1979, Paul-Emile Victor, "Nous sommes dans la merde jusqu'au cou" !

La banquise arctique vient de battre l'un de ses deux records de fonte, un signe indéniable du réchauffement climatique. Une problématique déjà pointée déjà du doigt par Paul-Emile Victor en 1979, dans ce coup de gueule à propos de la déresponsabilisation générale sur les questions climatiques.


Par la rédaction de l'INA - Publié le 18.09.2020 - Mis à jour le 22.09.2020
 
La banquise arctique vient de battre l'un de ses deux records de fonte, atteignant sa deuxième superficie la plus basse jamais enregistrée ! Un signe indéniable du réchauffement climatique. Une problématique déjà pointée déjà du doigt par Paul-Emile Victor en 1979, dans ce coup de gueule à propos de la déresponsabilisation générale sur les questions climatiques.

Il poussait alors un coup de gueule à propos de la déresponsabilisation générale des hommes sur les questions climatiques.

Le 18 septembre 1979, dans l'émission Aujourd'hui madame, l'explorateur polaire Paul-Emile Victor vient présenter son dernier ouvrage intitulé Jusqu'au cou… et comment s'en sortir. Un titre provocateur et inaudible à l'époque. Pourtant, un certain nombre de catastrophes naturelles commencent déjà à inquiéter la communauté scientifique internationale.

"Prévoir davantage une protection des hommes... ça ne paye pas ! Et c'est pour ça que l'on ne fait pas" 

D'ailleurs, le présentateur lui demande d'emblée si l'on pourrait prévoir, sinon prévenir ces catastrophes ? Pour le scientifique à la voix de stentor, c'était avant tout une question de volonté, qui n'existe pas selon lui.

"Ce n'est bien évidemment pas ma spécialité, je suis un polaire, essentiellement un polaire, mais enfin, ce sont des questions qui m'intéressent. Je ne crois pas effectivement qu'on ne peut aujourd'hui faire quoi que ce soit, sauf ce que vous disiez, madame, prévoir davantage une protection des hommes. Mais là encore, ça ne paye pas ! Et c'est pour ça que l'on ne fait pas. Ça paye moralement, psychologiquement, ça devrait être possible financièrement. Mais il n'y a pas de doute que dans la plupart des cas, on ne le fait pas ! Et on ne le fait pas, aussi, parce qu'on espère que ça n'arrivera pas chez nous. Ça n'arrivera pas ailleurs. Même si c'est chez des gens qui nous sont directement liés affectivement".

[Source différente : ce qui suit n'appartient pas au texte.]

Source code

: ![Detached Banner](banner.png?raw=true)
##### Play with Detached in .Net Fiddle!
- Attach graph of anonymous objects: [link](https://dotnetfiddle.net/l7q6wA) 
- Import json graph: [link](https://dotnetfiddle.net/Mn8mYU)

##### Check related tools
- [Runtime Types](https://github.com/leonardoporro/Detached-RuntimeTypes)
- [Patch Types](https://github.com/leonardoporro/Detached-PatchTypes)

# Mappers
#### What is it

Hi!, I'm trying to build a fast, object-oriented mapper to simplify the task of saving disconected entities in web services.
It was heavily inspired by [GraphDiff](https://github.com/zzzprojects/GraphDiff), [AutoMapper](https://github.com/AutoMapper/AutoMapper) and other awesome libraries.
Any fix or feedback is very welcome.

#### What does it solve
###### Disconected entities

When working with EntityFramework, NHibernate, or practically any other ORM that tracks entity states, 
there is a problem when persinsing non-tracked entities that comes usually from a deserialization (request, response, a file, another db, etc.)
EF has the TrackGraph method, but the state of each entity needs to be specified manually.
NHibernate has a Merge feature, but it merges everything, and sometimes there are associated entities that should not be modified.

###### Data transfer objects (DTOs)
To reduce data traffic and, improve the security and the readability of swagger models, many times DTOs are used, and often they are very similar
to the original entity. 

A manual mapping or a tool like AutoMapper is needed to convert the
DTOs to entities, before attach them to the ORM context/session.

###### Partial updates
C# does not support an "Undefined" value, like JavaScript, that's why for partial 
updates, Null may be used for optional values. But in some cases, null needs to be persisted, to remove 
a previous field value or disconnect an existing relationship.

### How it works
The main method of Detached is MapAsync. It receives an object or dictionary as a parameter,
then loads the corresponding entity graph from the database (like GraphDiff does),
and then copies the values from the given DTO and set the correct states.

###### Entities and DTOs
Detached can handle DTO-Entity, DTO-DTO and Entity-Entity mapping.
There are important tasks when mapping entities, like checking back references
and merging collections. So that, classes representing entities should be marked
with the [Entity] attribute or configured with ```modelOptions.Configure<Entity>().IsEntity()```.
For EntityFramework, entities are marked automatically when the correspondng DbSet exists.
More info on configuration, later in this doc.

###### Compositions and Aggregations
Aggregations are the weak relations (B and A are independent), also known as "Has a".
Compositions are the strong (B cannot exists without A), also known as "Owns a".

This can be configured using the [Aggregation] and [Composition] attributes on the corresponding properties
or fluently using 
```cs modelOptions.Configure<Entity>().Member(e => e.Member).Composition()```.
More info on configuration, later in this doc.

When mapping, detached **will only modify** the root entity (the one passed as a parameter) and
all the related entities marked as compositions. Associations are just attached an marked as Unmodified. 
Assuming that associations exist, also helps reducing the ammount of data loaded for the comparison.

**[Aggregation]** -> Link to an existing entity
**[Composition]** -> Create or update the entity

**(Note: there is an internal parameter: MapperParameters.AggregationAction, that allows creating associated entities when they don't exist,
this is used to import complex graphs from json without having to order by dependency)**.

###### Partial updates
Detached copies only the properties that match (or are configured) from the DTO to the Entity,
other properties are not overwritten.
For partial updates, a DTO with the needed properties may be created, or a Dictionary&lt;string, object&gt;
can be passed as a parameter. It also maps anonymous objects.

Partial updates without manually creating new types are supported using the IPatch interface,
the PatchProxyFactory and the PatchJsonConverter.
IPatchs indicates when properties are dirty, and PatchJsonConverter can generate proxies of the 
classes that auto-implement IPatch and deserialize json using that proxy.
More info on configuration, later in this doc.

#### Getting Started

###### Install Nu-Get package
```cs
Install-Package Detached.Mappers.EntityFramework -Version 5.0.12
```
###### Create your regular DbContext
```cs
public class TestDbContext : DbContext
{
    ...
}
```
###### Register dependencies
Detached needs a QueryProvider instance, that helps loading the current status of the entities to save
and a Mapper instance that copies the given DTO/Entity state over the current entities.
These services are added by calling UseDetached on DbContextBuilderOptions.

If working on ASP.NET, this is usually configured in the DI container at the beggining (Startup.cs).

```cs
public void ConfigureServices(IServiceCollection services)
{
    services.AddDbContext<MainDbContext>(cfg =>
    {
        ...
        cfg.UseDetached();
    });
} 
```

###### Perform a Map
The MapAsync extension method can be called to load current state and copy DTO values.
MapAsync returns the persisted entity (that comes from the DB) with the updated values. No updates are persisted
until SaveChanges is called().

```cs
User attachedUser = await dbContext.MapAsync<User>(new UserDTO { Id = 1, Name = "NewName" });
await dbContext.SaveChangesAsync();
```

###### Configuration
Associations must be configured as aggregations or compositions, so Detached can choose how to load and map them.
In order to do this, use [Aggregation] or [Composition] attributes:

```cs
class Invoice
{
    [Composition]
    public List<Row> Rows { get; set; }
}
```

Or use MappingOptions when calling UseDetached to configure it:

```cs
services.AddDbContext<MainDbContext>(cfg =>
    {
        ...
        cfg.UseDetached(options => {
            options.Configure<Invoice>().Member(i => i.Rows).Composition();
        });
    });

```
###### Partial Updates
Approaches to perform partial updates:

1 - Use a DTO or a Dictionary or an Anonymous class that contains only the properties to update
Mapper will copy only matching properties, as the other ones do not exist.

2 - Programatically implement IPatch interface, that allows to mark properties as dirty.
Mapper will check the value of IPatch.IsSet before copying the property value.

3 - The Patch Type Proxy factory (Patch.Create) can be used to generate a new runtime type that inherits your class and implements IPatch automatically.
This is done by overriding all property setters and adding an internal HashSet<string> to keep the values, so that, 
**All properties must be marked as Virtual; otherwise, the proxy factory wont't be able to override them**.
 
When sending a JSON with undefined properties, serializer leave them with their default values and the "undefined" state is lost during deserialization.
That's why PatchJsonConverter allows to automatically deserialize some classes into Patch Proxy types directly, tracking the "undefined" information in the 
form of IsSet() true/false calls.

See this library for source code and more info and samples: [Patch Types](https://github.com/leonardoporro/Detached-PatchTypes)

Jacques Garat l'interrompt, "cela dit, chacun sait que, comme pour les tremblements de terre, par exemple, Tazieff, nous en parlerait bien mieux, bien-sûr, comme pour tremblements de terre, il y a une carte des zones qui sont sujettes aux ouragans…"

Il confirme et ajoute, "tout comme les tremblements de terre ou comme ce dont nous allons parler tout à l'heure, je pense, à savoir les incendies. Il y a fort longtemps qu'on aurait pu faire un effort beaucoup plus grand, et on le fait dans d'autres pays, pour éviter que les incendies ne prennent les proportions absolument catastrophiques de l'été dernier".

"Nous sommes dans la merde jusqu'au cou" !

L'animateur présente ensuite son livre au titre provocateur et lui demande de l'expliciter, "Vous venez de publier un livre dont nous allons parler tout de suite. Il s'intitule "Jusqu'au cou...". Nous y sommes, jusqu'au cou, je suppose ? Et comment s'en sortir"?

Paul-Emile Victor, de sa voix forte, répond, "En réalité, le titre, les trois points... que vous voyez après "jusqu'au cou" auraient dû être avant "jusqu'au cou". Ce qui veut dire tout simplement : nous sommes dans la merde jusqu'au cou ! C'est vrai que nous y sommes depuis longtemps" !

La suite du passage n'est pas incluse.